Splash, splash! Something that looked like a long black torpedo boat came toward Captain Caddis through the water. It was many times as big as his boat and it came fast. It was the stick with which the children were poking about in the pond, and if it hit the little worm out for a pleasure voyage it would break his snail shell vessel. The children had not seen the wonderful little caddis floating along near the shore.
But Captain Caddis had another wise thought. He quickly pulled his body inside his boat and that forced out the air. The boat began to drop down below the surface of the water. Last, he pulled in his head and that was like pumping out all the air that had made the boat float. The queer little ship sank swiftly down through the water until it rested safely at the bottom. That dreadful stick could not follow so far.

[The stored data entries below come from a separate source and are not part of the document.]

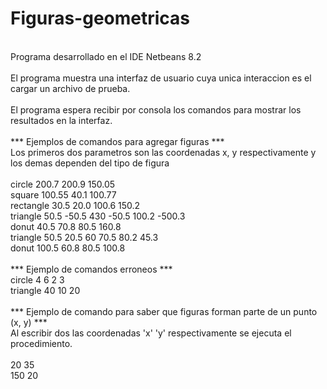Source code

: # Figuras-geometricas
\
Programa desarrollado en el IDE Netbeans 8.2\
\
El programa muestra una interfaz de usuario cuya unica interaccion es el cargar un archivo de prueba.\
\
El programa espera recibir por consola los comandos para mostrar los resultados en la interfaz.\
\
*** Ejemplos de comandos para agregar figuras *** 
\
Los primeros dos parametros son las coordenadas x, y respectivamente y los demas dependen del tipo de figura\
\
circle 200.7 200.9 150.05 \
square 100.55 40.1 100.77 \
rectangle 30.5 20.0 100.6 150.2 \
triangle 50.5 -50.5 430 -50.5 100.2 -500.3 \
donut 40.5 70.8 80.5 160.8\
triangle 50.5 20.5 60 70.5 80.2 45.3 \
donut 100.5 60.8 80.5 100.8\
\
*** Ejemplo de comandos erroneos *** 
\
circle 4 6 2 3\
triangle 40 10 20\
\
*** Ejemplo de comando para saber que figuras forman parte de un punto (x, y) *** \
Al escribir dos las coordenadas 'x' 'y' respectivamente se ejecuta el procedimiento. \
\
20 35\
150 20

Again Captain Caddis went up to the top and this time he sailed safely about all day. He was growing larger and the children saw him. They only pointed to him now, they threw away their stick, and presently a wonderful thing happened to the brave little Captain. He found that he had a pair of wings. He left his boat below, for now he could fly. From the mud to the air, wasn’t that a great adventure, as if he had exchanged his submarine boat for an aeroplane?
Any child may watch the summer adventure of Captain Caddis. The pond is as full of adventure for a child with bright eyes as ever was the sea.